L'Alto Adige affronta sfide demografiche significative con un invecchiamento della forza lavoro e la fuga di talenti verso l'estero. Il settore pubblico è particolarmente a rischio pensionamenti imminenti.
Invecchiamento e segmentazione del lavoro
Il mercato del lavoro altoatesino mostra un marcato invecchiamento. Mancano nuove leve professionali. Esiste una netta divisione di genere nelle occupazioni. Questi dati emergono da elaborazioni dell'Istituto Promozione Lavoratori (Ipl). Le analisi si basano su "piramidi occupazionali" relative al 2025. In quell'anno, i dipendenti erano circa 235.048. Il settore privato impiegava il 75,8%. Il settore pubblico il 24,2%.
Le cifre rivelano una forte polarizzazione settoriale. I comparti produttivi sono prevalentemente maschili. L'edilizia vede l'89,4% di uomini. Il manifatturiero il 78,7%. I servizi sono invece a trazione femminile. La sanità impiega il 79,5% di donne. L'istruzione il 77,8%.

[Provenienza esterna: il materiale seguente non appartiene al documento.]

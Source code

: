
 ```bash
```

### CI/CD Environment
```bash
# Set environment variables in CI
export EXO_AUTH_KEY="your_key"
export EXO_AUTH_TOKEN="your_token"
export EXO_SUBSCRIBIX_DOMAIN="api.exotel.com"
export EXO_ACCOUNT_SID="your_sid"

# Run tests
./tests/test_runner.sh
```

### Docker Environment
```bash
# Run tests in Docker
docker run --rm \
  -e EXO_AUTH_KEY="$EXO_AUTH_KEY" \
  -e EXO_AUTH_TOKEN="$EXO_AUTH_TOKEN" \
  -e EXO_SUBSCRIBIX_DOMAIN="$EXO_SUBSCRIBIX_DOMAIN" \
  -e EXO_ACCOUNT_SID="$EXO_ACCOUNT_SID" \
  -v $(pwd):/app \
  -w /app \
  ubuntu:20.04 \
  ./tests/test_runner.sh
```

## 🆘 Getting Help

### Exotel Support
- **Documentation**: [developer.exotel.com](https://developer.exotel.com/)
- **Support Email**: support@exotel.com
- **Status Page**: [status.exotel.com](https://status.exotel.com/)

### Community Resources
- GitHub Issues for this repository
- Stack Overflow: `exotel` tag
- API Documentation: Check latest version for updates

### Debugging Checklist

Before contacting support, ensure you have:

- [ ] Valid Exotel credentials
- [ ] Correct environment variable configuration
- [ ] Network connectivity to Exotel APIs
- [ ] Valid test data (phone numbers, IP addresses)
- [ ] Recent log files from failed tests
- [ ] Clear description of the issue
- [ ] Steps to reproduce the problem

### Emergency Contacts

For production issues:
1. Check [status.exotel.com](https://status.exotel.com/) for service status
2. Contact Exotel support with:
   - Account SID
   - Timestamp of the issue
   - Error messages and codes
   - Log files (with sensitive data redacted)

Il ricorso al lavoro part-time è quasi esclusivo femminile. Il 48% delle donne lavora a tempo parziale. Solo l'11,7% degli uomini lo fa. Il settore pubblico concentra il 37,1% di questi contratti. Questo dato evidenzia una disparità nell'organizzazione del lavoro.
Pensionamenti imminenti nel pubblico impiego
L'Ipl esprime forte preoccupazione per il fattore anagrafico. L'età media generale dei lavoratori è 42,3 anni. La pubblica amministrazione presenta la media più alta. Qui l'età media raggiunge 49,3 anni. Il 57,6% dei dipendenti ha superato i 50 anni. Seguono sanità (45,3 anni) e istruzione (45,1 anni).
Questi settori affronteranno un'ondata di pensionamenti ravvicinata. Ciò è aggravato dal blocco delle assunzioni negli anni passati. Il direttore dell'Ipl, Stefan Perini, lancia un avvertimento. «Se il reclutamento non verrà intensificato e accelerato», dichiara, «lo stato sociale e i servizi pubblici essenziali andranno sotto enorme pressione». La carenza di personale qualificato è un rischio concreto.
La situazione richiede interventi urgenti per garantire la continuità dei servizi. La pianificazione delle risorse umane è fondamentale. Bisogna anticipare le uscite per programmare nuove entrate. La sostenibilità dei servizi pubblici è in gioco.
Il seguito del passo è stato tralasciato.